[WHAT IS NEEDED]
Write out every record below exactly, leaving the pictures out.

DATA TO PROCESS START

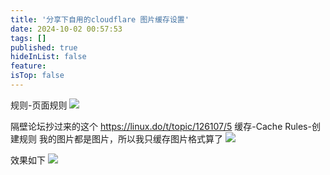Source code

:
```yaml
---
title: '分享下自用的cloudflare 图片缓存设置'
date: 2024-10-02 00:57:53
tags: []
published: true
hideInList: false
feature: 
isTop: false
---
```

规则-页面规则
![](https://s3.qklg.net/img/PdrREb6.png)

隔壁论坛抄过来的这个  <https://linux.do/t/topic/126107/5>
缓存-Cache Rules-创建规则
我的图片都是图片，所以我只缓存图片格式算了
![](https://s3.qklg.net/img/lwvqUy4.png)

效果如下
![](https://s3.qklg.net/img/ndd2ELF.png)


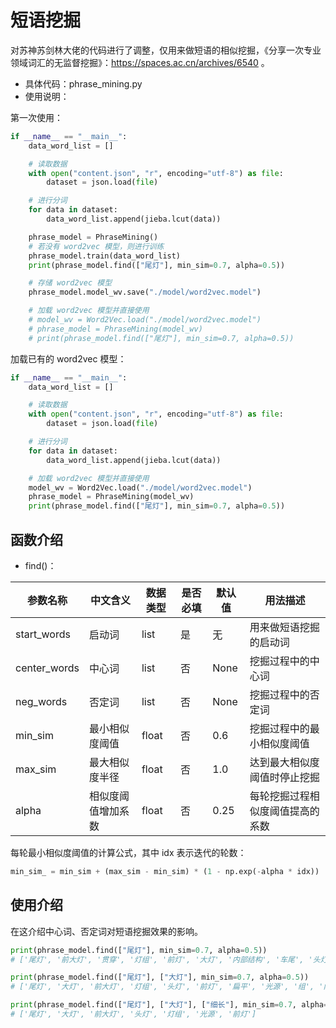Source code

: # 短语挖掘
对苏神苏剑林大佬的代码进行了调整，仅用来做短语的相似挖掘，《分享一次专业领域词汇的无监督挖掘》：https://spaces.ac.cn/archives/6540 。
- 具体代码：phrase_mining.py
- 使用说明：

第一次使用：

```python
if __name__ == "__main__":
    data_word_list = []

    # 读取数据
    with open("content.json", "r", encoding="utf-8") as file:
        dataset = json.load(file)

    # 进行分词
    for data in dataset:
        data_word_list.append(jieba.lcut(data))

    phrase_model = PhraseMining()
    # 若没有 word2vec 模型，则进行训练
    phrase_model.train(data_word_list)
    print(phrase_model.find(["尾灯"], min_sim=0.7, alpha=0.5))

    # 存储 word2vec 模型
    phrase_model.model_wv.save("./model/word2vec.model")

    # 加载 word2vec 模型并直接使用
    # model_wv = Word2Vec.load("./model/word2vec.model")
    # phrase_model = PhraseMining(model_wv)
    # print(phrase_model.find(["尾灯"], min_sim=0.7, alpha=0.5))
```

加载已有的 word2vec 模型：
```python
if __name__ == "__main__":
    data_word_list = []

    # 读取数据
    with open("content.json", "r", encoding="utf-8") as file:
        dataset = json.load(file)

    # 进行分词
    for data in dataset:
        data_word_list.append(jieba.lcut(data))

    # 加载 word2vec 模型并直接使用
    model_wv = Word2Vec.load("./model/word2vec.model")
    phrase_model = PhraseMining(model_wv)
    print(phrase_model.find(["尾灯"], min_sim=0.7, alpha=0.5))
```

## 函数介绍
- find()：

参数名称 | 中文含义 | 数据类型 | 是否必填 | 默认值 | 用法描述
---|---|---|---|---|---
start_words | 启动词 | list | 是 | 无 | 用来做短语挖掘的启动词
center_words | 中心词 | list | 否 | None | 挖掘过程中的中心词
neg_words | 否定词 | list | 否 | None | 挖掘过程中的否定词
min_sim | 最小相似度阈值 | float | 否 | 0.6 | 挖掘过程中的最小相似度阈值 
max_sim | 最大相似度半径 | float | 否 | 1.0 | 达到最大相似度阈值时停止挖掘
alpha | 相似度阈值增加系数 | float | 否 | 0.25 | 每轮挖掘过程相似度阈值提高的系数

每轮最小相似度阈值的计算公式，其中 idx 表示迭代的轮数：
```python
min_sim_ = min_sim + (max_sim - min_sim) * (1 - np.exp(-alpha * idx))
```

## 使用介绍
在这介绍中心词、否定词对短语挖掘效果的影响。

```python
print(phrase_model.find(["尾灯"], min_sim=0.7, alpha=0.5))
# ['尾灯', '前大灯', '贯穿', '灯组', '前灯', '大灯', '内部结构', '车尾', '头灯', '扁平', '两侧', '细长', '羽式', '箭', '灯带', '狭长的', '进气口', '日行', '下部', '尾部', '光源']

print(phrase_model.find(["尾灯"], ["大灯"], min_sim=0.7, alpha=0.5))
# ['尾灯', '大灯', '前大灯', '灯组', '头灯', '前灯', '扁平', '光源', '组', '内部结构', '灯带', '细长', '狭长', 'LED']

print(phrase_model.find(["尾灯"], ["大灯"], ["细长"], min_sim=0.7, alpha=0.5))
# ['尾灯', '大灯', '前大灯', '头灯', '灯组', '光源', '前灯']
```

DATA TO PROCESS END

[RESULT OF THIS EXERCISE]
Source code

:
```yaml
---
title: '分享下自用的cloudflare 图片缓存设置'
date: 2024-10-02 00:57:53
tags: []
published: true
hideInList: false
feature: 
isTop: false
---
```

规则-页面规则
![](https://s3.qklg.net/img/PdrREb6.png)

隔壁论坛抄过来的这个  <https://linux.do/t/topic/126107/5>
缓存-Cache Rules-创建规则
我的图片都是图片，所以我只缓存图片格式算了
![](https://s3.qklg.net/img/lwvqUy4.png)

效果如下
![](https://s3.qklg.net/img/ndd2ELF.png)


Source code

: # 短语挖掘
对苏神苏剑林大佬的代码进行了调整，仅用来做短语的相似挖掘，《分享一次专业领域词汇的无监督挖掘》：https://spaces.ac.cn/archives/6540 。
- 具体代码：phrase_mining.py
- 使用说明：

第一次使用：

```python
if __name__ == "__main__":
    data_word_list = []

    # 读取数据
    with open("content.json", "r", encoding="utf-8") as file:
        dataset = json.load(file)

    # 进行分词
    for data in dataset:
        data_word_list.append(jieba.lcut(data))

    phrase_model = PhraseMining()
    # 若没有 word2vec 模型，则进行训练
    phrase_model.train(data_word_list)
    print(phrase_model.find(["尾灯"], min_sim=0.7, alpha=0.5))

    # 存储 word2vec 模型
    phrase_model.model_wv.save("./model/word2vec.model")

    # 加载 word2vec 模型并直接使用
    # model_wv = Word2Vec.load("./model/word2vec.model")
    # phrase_model = PhraseMining(model_wv)
    # print(phrase_model.find(["尾灯"], min_sim=0.7, alpha=0.5))
```

加载已有的 word2vec 模型：
```python
if __name__ == "__main__":
    data_word_list = []

    # 读取数据
    with open("content.json", "r", encoding="utf-8") as file:
        dataset = json.load(file)

    # 进行分词
    for data in dataset:
        data_word_list.append(jieba.lcut(data))

    # 加载 word2vec 模型并直接使用
    model_wv = Word2Vec.load("./model/word2vec.model")
    phrase_model = PhraseMining(model_wv)
    print(phrase_model.find(["尾灯"], min_sim=0.7, alpha=0.5))
```

## 函数介绍
- find()：

参数名称 | 中文含义 | 数据类型 | 是否必填 | 默认值 | 用法描述
---|---|---|---|---|---
start_words | 启动词 | list | 是 | 无 | 用来做短语挖掘的启动词
center_words | 中心词 | list | 否 | None | 挖掘过程中的中心词
neg_words | 否定词 | list | 否 | None | 挖掘过程中的否定词
min_sim | 最小相似度阈值 | float | 否 | 0.6 | 挖掘过程中的最小相似度阈值 
max_sim | 最大相似度半径 | float | 否 | 1.0 | 达到最大相似度阈值时停止挖掘
alpha | 相似度阈值增加系数 | float | 否 | 0.25 | 每轮挖掘过程相似度阈值提高的系数

每轮最小相似度阈值的计算公式，其中 idx 表示迭代的轮数：
```python
min_sim_ = min_sim + (max_sim - min_sim) * (1 - np.exp(-alpha * idx))
```

## 使用介绍
在这介绍中心词、否定词对短语挖掘效果的影响。

```python
print(phrase_model.find(["尾灯"], min_sim=0.7, alpha=0.5))
# ['尾灯', '前大灯', '贯穿', '灯组', '前灯', '大灯', '内部结构', '车尾', '头灯', '扁平', '两侧', '细长', '羽式', '箭', '灯带', '狭长的', '进气口', '日行', '下部', '尾部', '光源']

print(phrase_model.find(["尾灯"], ["大灯"], min_sim=0.7, alpha=0.5))
# ['尾灯', '大灯', '前大灯', '灯组', '头灯', '前灯', '扁平', '光源', '组', '内部结构', '灯带', '细长', '狭长', 'LED']

print(phrase_model.find(["尾灯"], ["大灯"], ["细长"], min_sim=0.7, alpha=0.5))
# ['尾灯', '大灯', '前大灯', '头灯', '灯组', '光源', '前灯']
```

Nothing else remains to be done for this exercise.